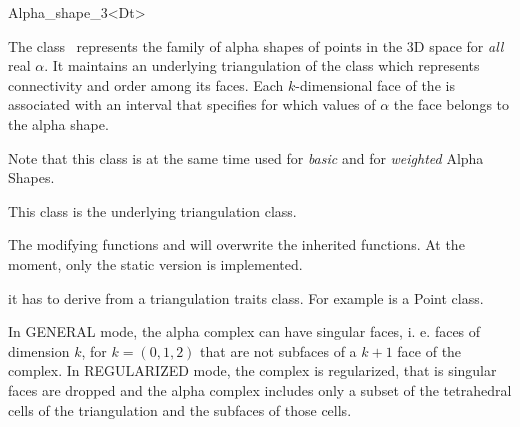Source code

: \begin{ccRefClass} {Alpha_shape_3<Dt>}

\ccDefinition

The class \ccClassTemplateName\ represents the family of
alpha shapes of points in the 3D space for {\em all} real
$\alpha$. It maintains an  underlying triangulation 
of the class  which
represents connectivity and order among its faces. Each
$k$-dimensional face of the  is associated with
an interval that specifies for which values of $\alpha$ the face
belongs to the alpha shape. 

Note that this class is at the same time used for {\em basic} and
for {\em weighted} Alpha Shapes.



\ccInheritsFrom


This class is the underlying triangulation class.

The modifying functions  and  will overwrite
the inherited functions. At the moment, only the static version is implemented.

\ccTypes
{}
\ccThreeToTwo

it has to derive from a triangulation traits class.  
For example  is a Point class. 







{ In GENERAL mode, the alpha complex  can have singular faces,
 i. e. faces of dimension $k$, for $k=(0,1,2)$
that are not subfaces of a $k+1$ face of the complex.
In  REGULARIZED mode, the complex is regularized, that is
singular faces are dropped and the alpha complex 
includes only a subset of the tetrahedral cells 
of the triangulation and the subfaces of those cells.}



\end{ccRefClass}

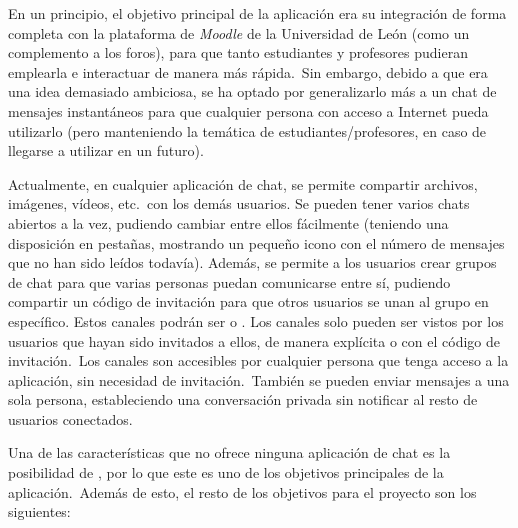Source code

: En un principio, el objetivo principal de la aplicación era su integración de forma completa con la plataforma de
\textit{Moodle} de la Universidad de León (como un complemento a los foros), para que tanto estudiantes y profesores
pudieran emplearla e interactuar de manera más rápida.\ Sin embargo, debido a que era una idea demasiado ambiciosa,
se ha optado por generalizarlo más a un chat de mensajes instantáneos para que cualquier persona con acceso a
Internet pueda utilizarlo (pero manteniendo la temática de estudiantes/profesores, en caso de llegarse a utilizar en
un futuro).

Actualmente, en cualquier aplicación de chat, se permite compartir archivos, imágenes, vídeos, etc.\ con los demás
usuarios.
Se pueden tener varios chats abiertos a la vez, pudiendo cambiar entre ellos fácilmente (teniendo una disposición en
pestañas, mostrando un pequeño icono con el número de mensajes que no han sido leídos todavía).
Además, se permite a los usuarios crear grupos de chat para que varias personas puedan
comunicarse entre sí, pudiendo compartir un código de invitación para que otros usuarios se unan al grupo en específico.
Estos canales podrán ser  o .
Los canales  solo pueden ser vistos por los usuarios que hayan sido invitados a ellos, de manera
explícita o con el código de invitación.\ Los canales  son accesibles por cualquier persona que
tenga acceso a la aplicación, sin necesidad de invitación.\ También se pueden enviar mensajes a una sola persona,
estableciendo una conversación privada sin notificar al resto de usuarios conectados.

Una de las características que no ofrece ninguna aplicación de chat es la posibilidad de
, por lo que este es uno de los objetivos principales de la
aplicación.\ Además de esto, el resto de los objetivos para el proyecto son los siguientes:

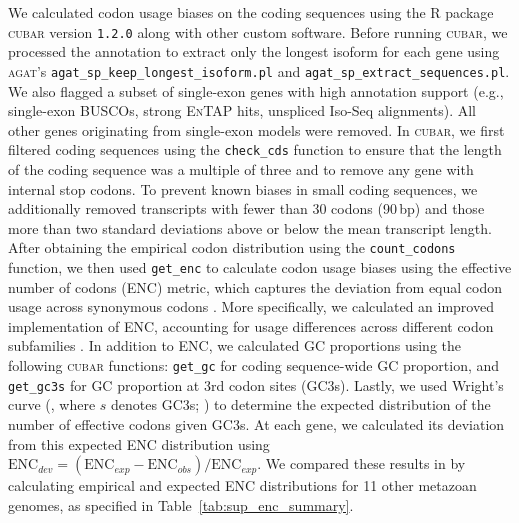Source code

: We calculated codon usage biases on the \bgla{} coding sequences using the R package
\textsc{cubar} version \texttt{1.2.0} \citep{liu_cubar_2026} along with other custom
software.
Before running \textsc{cubar}, we processed the annotation to extract only the longest
isoform for each gene using \textsc{agat}'s \texttt{agat\_sp\_keep\_longest\_isoform.pl}
and \texttt{agat\_sp\_extract\_sequences.pl}.
We also flagged a subset of single-exon genes with high annotation support (e.g.,
single-exon \textsc{BUSCO}s, strong \textsc{EnTAP} hits, unspliced Iso-Seq alignments).
All other genes originating from single-exon models were removed.
In \textsc{cubar}, we first filtered coding sequences using the \texttt{check\_cds}
function to ensure that the length of the coding sequence was a multiple of three and
to remove any gene with internal stop codons.
To prevent known biases in small coding sequences, we additionally removed transcripts
with fewer than 30 codons (90\,bp) and those more than two standard deviations above or
below the mean transcript length.
After obtaining the empirical codon distribution using the \texttt{count\_codons} function,
we then used \texttt{get\_enc} to calculate codon usage biases using the effective number
of codons (ENC) metric, which captures the deviation from equal codon usage across
synonymous codons \citep{wright_effective_1990}.
More specifically, we calculated an improved implementation of ENC, accounting for
usage differences across different codon subfamilies \citep{sun_improved_2013}.
In addition to ENC, we calculated GC proportions using the following \textsc{cubar}
functions: \texttt{get\_gc} for coding sequence-wide GC proportion, and \texttt{get\_gc3s}
for GC proportion at 3rd codon sites (GC3s).
Lastly, we used Wright's curve (\wrightenc, where $s$ denotes GC3s;
\citealp{wright_effective_1990}) to determine the expected distribution of the number of
effective codons given GC3s.
At each gene, we calculated its deviation from this expected ENC distribution using
$\text{ENC}_{dev} = (\text{ENC}_{exp} - \text{ENC}_{obs}) / \text{ENC}_{exp}$.
We compared these results in \bgla{} by calculating empirical and expected ENC
distributions for 11 other metazoan genomes, as specified in Table~\ref{tab:sup_enc_summary}.
\vspace{0.1cm}

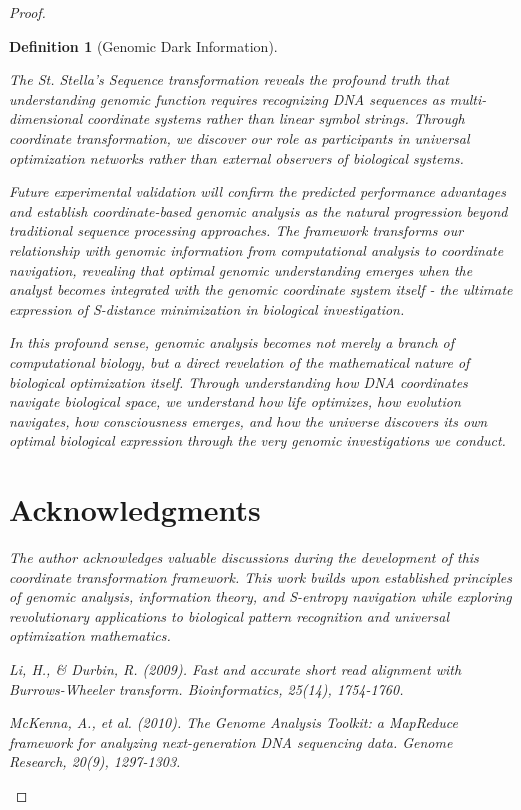 \documentclass[12pt,a4paper]{article}
\newtheorem{definition}{Definition}
\begin{document}
\begin{proof}
\begin{definition}[Genomic Dark Information]
\begin{algorithm}[H]
The St. Stella's Sequence transformation reveals the profound truth that understanding genomic function requires recognizing DNA sequences as multi-dimensional coordinate systems rather than linear symbol strings. Through coordinate transformation, we discover our role as participants in universal optimization networks rather than external observers of biological systems.

Future experimental validation will confirm the predicted performance advantages and establish coordinate-based genomic analysis as the natural progression beyond traditional sequence processing approaches. The framework transforms our relationship with genomic information from computational analysis to coordinate navigation, revealing that optimal genomic understanding emerges when the analyst becomes integrated with the genomic coordinate system itself - the ultimate expression of S-distance minimization in biological investigation.

In this profound sense, genomic analysis becomes not merely a branch of computational biology, but a direct revelation of the mathematical nature of biological optimization itself. Through understanding how DNA coordinates navigate biological space, we understand how life optimizes, how evolution navigates, how consciousness emerges, and how the universe discovers its own optimal biological expression through the very genomic investigations we conduct.

\section*{Acknowledgments}

The author acknowledges valuable discussions during the development of this coordinate transformation framework. This work builds upon established principles of genomic analysis, information theory, and S-entropy navigation while exploring revolutionary applications to biological pattern recognition and universal optimization mathematics.


\begin{thebibliography}{99}

Li, H., \& Durbin, R. (2009). Fast and accurate short read alignment with Burrows-Wheeler transform. \textit{Bioinformatics}, 25(14), 1754-1760.

McKenna, A., et al. (2010). The Genome Analysis Toolkit: a MapReduce framework for analyzing next-generation DNA sequencing data. \textit{Genome Research}, 20(9), 1297-1303.


\end{thebibliography}
\end{algorithm}
\end{definition}
\end{proof}
\end{document}

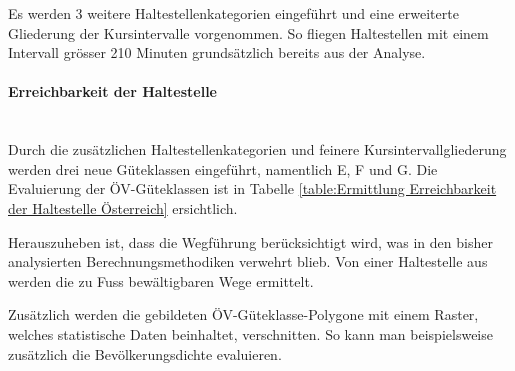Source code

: Es werden 3 weitere Haltestellenkategorien eingeführt und eine erweiterte Gliederung der Kursintervalle vorgenommen.
So fliegen Haltestellen mit einem Intervall grösser 210 Minuten grundsätzlich bereits aus der Analyse.

\paragraph{Erreichbarkeit der Haltestelle}~\\
\label{Berechnungsmethodik Österreich:Erreichbarkeit der Haltestelle}
Durch die zusätzlichen Haltestellenkategorien und feinere Kursintervallgliederung werden drei neue Güteklassen eingeführt, namentlich E, F und G.
Die Evaluierung der \acs{ÖV}-Güteklassen ist in Tabelle \ref{table:Ermittlung Erreichbarkeit der Haltestelle Österreich} ersichtlich.

Herauszuheben ist, dass die Wegführung berücksichtigt wird, was in den bisher analysierten Berechnungsmethodiken verwehrt blieb.
Von einer Haltestelle aus werden die zu Fuss bewältigbaren Wege ermittelt.

Zusätzlich werden die gebildeten \acs{ÖV}-Güteklasse-Polygone mit einem Raster, welches statistische Daten beinhaltet, verschnitten.
So kann man beispielsweise zusätzlich die Bevölkerungsdichte evaluieren.


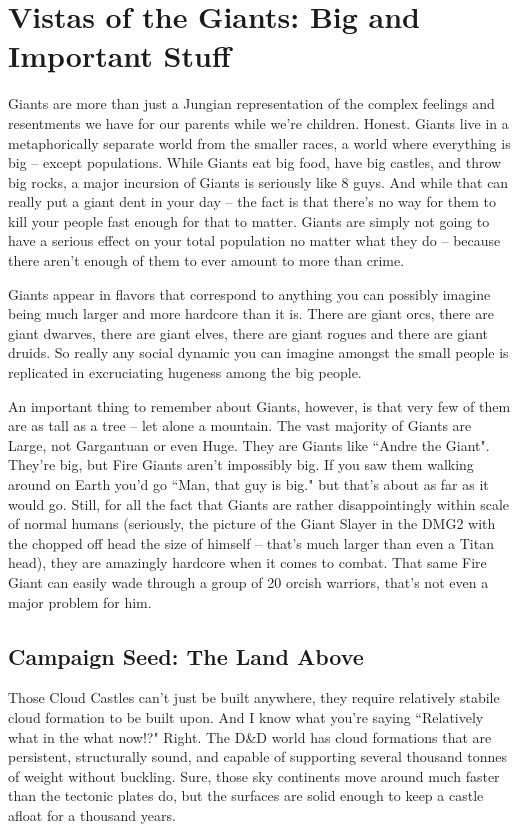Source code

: \section{Vistas of the Giants: Big and Important Stuff}

Giants are more than just a Jungian representation of the complex feelings and resentments we have for our parents while we're children. Honest. Giants live in a metaphorically separate world from the smaller races, a world where everything is big -- except populations. While Giants eat big food, have big castles, and throw big rocks, a major incursion of Giants is seriously like 8 guys. And while that can really put a giant dent in your day -- the fact is that there's no way for them to kill your people fast enough for that to matter. Giants are simply not going to have a serious effect on your total population no matter what they do -- because there aren't enough of them to ever amount to more than crime.

Giants appear in flavors that correspond to anything you can possibly imagine being much larger and more hardcore than it is. There are giant orcs, there are giant dwarves, there are giant elves, there are giant rogues and there are giant druids. So really any social dynamic you can imagine amongst the small people is replicated in excruciating hugeness among the big people.

An important thing to remember about Giants, however, is that very few of them are as tall as a tree -- let alone a mountain. The vast majority of Giants are Large, not Gargantuan or even Huge. They are Giants like ``Andre the Giant". They're big, but Fire Giants aren't impossibly big. If you saw them walking around on Earth you'd go ``Man, that guy is big." but that's about as far as it would go. Still, for all the fact that Giants are rather disappointingly within scale of normal humans (seriously, the picture of the Giant Slayer in the DMG2 with the chopped off head the size of himself -- that's much larger than even a Titan head), they are amazingly hardcore when it comes to combat. That same Fire Giant can easily wade through a group of 20 orcish warriors, that's not even a major problem for him.

\subsection{Campaign Seed: The Land Above}
Those Cloud Castles can't just be built anywhere, they require relatively stabile cloud formation to be built upon. And I know what you're saying ``Relatively what in the what now!?" Right. The D\&D world has cloud formations that are persistent, structurally sound, and capable of supporting several thousand tonnes of weight without buckling. Sure, those sky continents move around much faster than the tectonic plates do, but the surfaces are solid enough to keep a castle afloat for a thousand years.

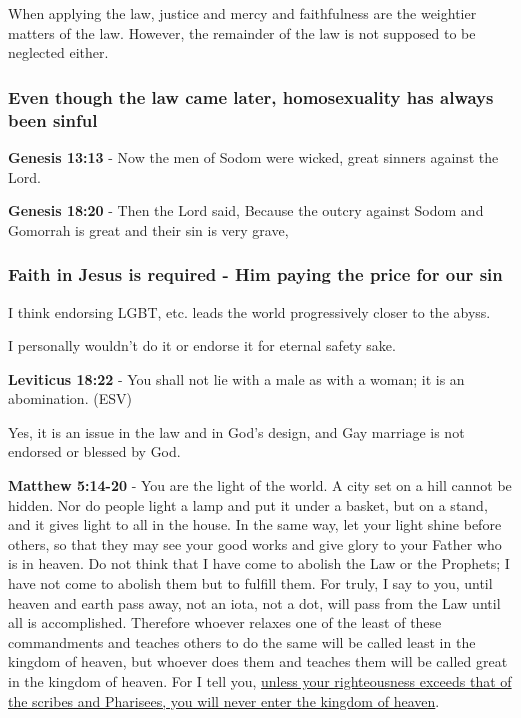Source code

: \documentclass[11pt]{article}
\begin{document}
When applying the law, justice and mercy and faithfulness are the weightier matters of the law.
However, the remainder of the law is not supposed to be neglected either.

\subsubsection{Even though the law came later, homosexuality has always been sinful}
\label{sec:org529b038}
\textbf{Genesis 13:13} - Now the men of Sodom were wicked, great sinners against the Lord.

\textbf{Genesis 18:20} - Then the Lord said, Because the outcry against Sodom and Gomorrah is great and their sin is very grave,

\subsubsection{Faith in Jesus is required - Him paying the price for our sin}
\label{sec:orgf00f5a4}

I think endorsing LGBT, etc. leads the world progressively closer to the abyss.

I personally wouldn't do it or endorse it for eternal safety sake.

\textbf{Leviticus 18:22} - You shall not lie with a male as with a woman; it is an abomination. (ESV)

Yes, it is an issue in the law and in God's design, and Gay marriage is not endorsed or blessed by God.

\textbf{Matthew 5:14-20} - You are the light of the world. A city set on a hill cannot be hidden. Nor do people light a lamp and put it under a basket, but on a stand, and it gives light to all in the house. In the same way, let your light shine before others, so that they may see your good works and give glory to your Father who is in heaven. Do not think that I have come to abolish the Law or the Prophets; I have not come to abolish them but to fulfill them. For truly, I say to you, until heaven and earth pass away, not an iota, not a dot, will pass from the Law until all is accomplished. Therefore whoever relaxes one of the least of these commandments and teaches others to do the same will be called least in the kingdom of heaven, but whoever does them and teaches them will be called great in the kingdom of heaven. For I tell you, \uline{unless your righteousness exceeds that of the scribes and Pharisees, you will never enter the kingdom of heaven}.
\end{document}
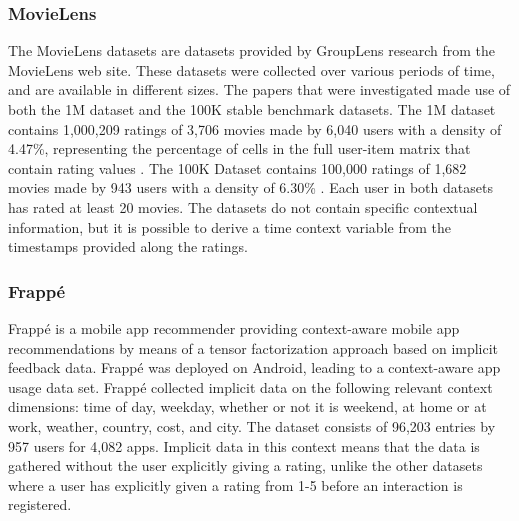 \subsubsection{MovieLens}
The MovieLens\cite{movielens} datasets are datasets provided by GroupLens research from the MovieLens web site.
These datasets were collected over various periods of time, and are available in different sizes.
The papers that were investigated made use of both the 1M dataset and the 100K stable benchmark datasets.
The 1M dataset contains 1,000,209 ratings of 3,706 movies made by 6,040 users with a density of 4.47\%, representing the percentage of cells in the full user-item matrix that contain rating values \cite{MovieLens2015}.
The 100K Dataset contains 100,000 ratings of 1,682 movies made by 943 users with a density of 6.30\% \cite{MovieLens2015}.
Each user in both datasets has rated at least 20 movies.
The datasets do not contain specific contextual information, but it is possible to derive a time context variable from the timestamps provided along the ratings.

\subsubsection{Frappé}
Frappé\cite{baltrunas2015frappe} is a mobile app recommender providing context-aware mobile app recommendations by means of a tensor factorization approach based on implicit feedback data.
Frappé was deployed on Android, leading to a context-aware app usage data set.
Frappé collected implicit data on the following relevant context dimensions: time of day, weekday, whether or not it is weekend, at home or at work, weather, country, cost, and city. 
The dataset consists of 96,203 entries by 957 users for 4,082 apps.
Implicit data in this context means that the data is gathered without the user explicitly giving a rating, unlike the other datasets where a user has explicitly given a rating from 1-5 before an interaction is registered.

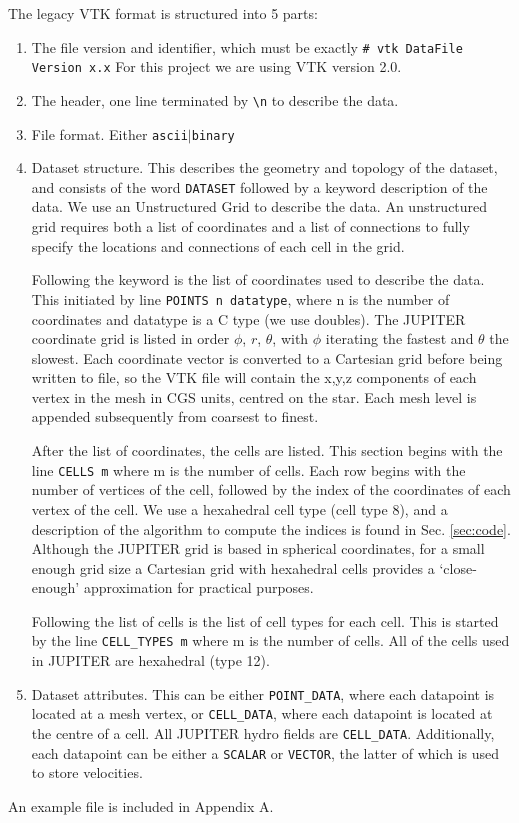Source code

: \documentclass[preprint2]{aastex62}
\begin{document}
The legacy VTK format is structured into 5 parts:
\begin{enumerate}
	\item The file version and identifier, which must be exactly \verb|# vtk DataFile Version x.x|
	For this project we are using VTK version 2.0.
	\item The header, one line terminated by \verb|\n| to describe the data.
	\item File format. Either \verb|ascii|$\lvert$\verb|binary|
	\item Dataset structure. This describes the geometry and topology of the dataset, and consists of the word \verb|DATASET| followed by a keyword description of the data. We use an Unstructured Grid to describe the data.
	An unstructured grid requires both a list of coordinates and a list of connections to fully specify the locations and connections of each cell in the grid.
	
	Following the keyword is the list of coordinates used to describe the data. This initiated by line \verb|POINTS n datatype|, where n is the number of coordinates and datatype is a C type (we use doubles). The JUPITER coordinate grid is listed in order $\phi$, $r$, $\theta$, with $\phi$ iterating the fastest and $\theta$ the slowest. Each coordinate vector is converted to a Cartesian grid before being written to file, so the VTK file will contain the x,y,z components of each vertex in the mesh in CGS units, centred on the star. Each mesh level is appended subsequently from coarsest to finest. 
	
	After the list of coordinates, the cells are listed. This section begins with the line \verb|CELLS m| where m is the number of cells. Each row begins with the number of vertices of the cell, followed by the index of the coordinates of each vertex of the cell. We use a hexahedral cell type (cell type 8), and a description of the algorithm to compute the indices is found in Sec. \ref{sec:code}. Although the JUPITER grid is based in spherical coordinates, for a small enough grid size a Cartesian grid with hexahedral cells provides a `close-enough' approximation for practical purposes.
	
	Following the list of cells is the list of cell types for each cell. This is started by the line \verb|CELL_TYPES m| where m is the number of cells. All of the cells used in JUPITER are hexahedral (type 12).
	\item Dataset attributes. This can be either \verb|POINT_DATA|, where each datapoint is located at a mesh vertex, or \verb|CELL_DATA|, where each datapoint is located at the centre of a cell. All JUPITER hydro fields are \verb|CELL_DATA|. Additionally, each datapoint can be either a \verb|SCALAR| or \verb|VECTOR|, the latter of which is used to store velocities.
\end{enumerate}
An example file is included in Appendix A.
\end{document}
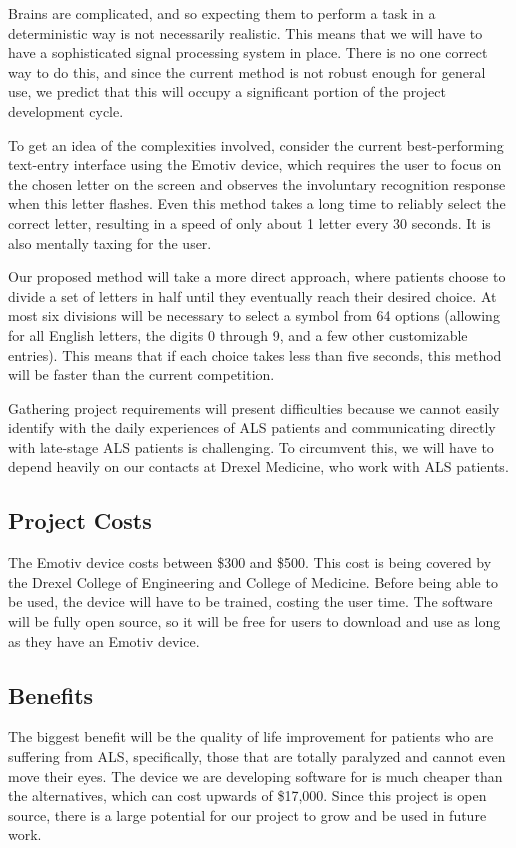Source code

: \documentclass{report}
\begin{document}
Brains are complicated, and so expecting them to perform a task in a
deterministic way is not necessarily realistic. This means that we will have
to have a sophisticated signal processing system in place. There is no one
correct way to do this, and since the current method is not robust enough
for general use, we predict that this will occupy a significant portion of
the project development cycle.

To get an idea of the complexities involved, consider the current
best-performing text-entry interface using the Emotiv device, which requires
the user to focus on the chosen letter on the screen and observes the
involuntary recognition response when this letter flashes. Even this method
takes a long time to reliably select the correct letter, resulting in a speed
of only about 1 letter every 30 seconds. It is also mentally taxing for the
user. \cite{textentry}

Our proposed method will take a more direct approach, where patients choose
to divide a set of letters in half until they eventually reach their desired
choice. At most six divisions will be necessary to select a symbol from 64
options (allowing for all English letters, the digits 0 through 9, and a few
other customizable entries). This means that if each choice takes less than
five seconds, this method will be faster than the current competition.

Gathering project requirements will present difficulties because we cannot
easily identify with the daily experiences of ALS patients and communicating
directly with late-stage ALS patients is challenging. To circumvent this, we
will have to depend heavily on our contacts at Drexel Medicine, who work
with ALS patients.

\subsection*{Project Costs}
The Emotiv device\cite{Emotiv} costs between \$300 and \$500. This cost is
being covered by the Drexel College of Engineering and College of Medicine.
Before being able to be used, the device will have to be trained, costing the
user time. The software will be fully open source, so it will be free for
users to download and use as long as they have an Emotiv device.

\subsection*{Benefits}
The biggest benefit will be the quality of life improvement for patients who
are suffering from ALS, specifically, those that are totally paralyzed and
cannot even move their eyes. The device we are developing software for is
much cheaper than the alternatives, which can cost upwards of \$17,000.
Since this project is open source, there is a large potential for our
project to grow and be used in future work.
\end{document}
····················
### WHAT IS EXPECTED
Extract the part of the records that opens with the line containing "The datasets do" and closes with the line containing "For this project". Take only those lines, exactly, and no pictures.

### EXERCISE ANSWER
The datasets do not contain specific contextual information, but it is possible to derive a time context variable from the timestamps provided along the ratings.

\subsubsection{Frappé}
Frappé\cite{baltrunas2015frappe} is a mobile app recommender providing context-aware mobile app recommendations by means of a tensor factorization approach based on implicit feedback data.
Frappé was deployed on Android, leading to a context-aware app usage data set.
Frappé collected implicit data on the following relevant context dimensions: time of day, weekday, whether or not it is weekend, at home or at work, weather, country, cost, and city. 
The dataset consists of 96,203 entries by 957 users for 4,082 apps.
Implicit data in this context means that the data is gathered without the user explicitly giving a rating, unlike the other datasets where a user has explicitly given a rating from 1-5 before an interaction is registered.

Source code

: \documentclass[preprint2]{aastex62}
\begin{document}
The legacy VTK format is structured into 5 parts:
\begin{enumerate}
	\item The file version and identifier, which must be exactly \verb|# vtk DataFile Version x.x|
	For this project we are using VTK version 2.0.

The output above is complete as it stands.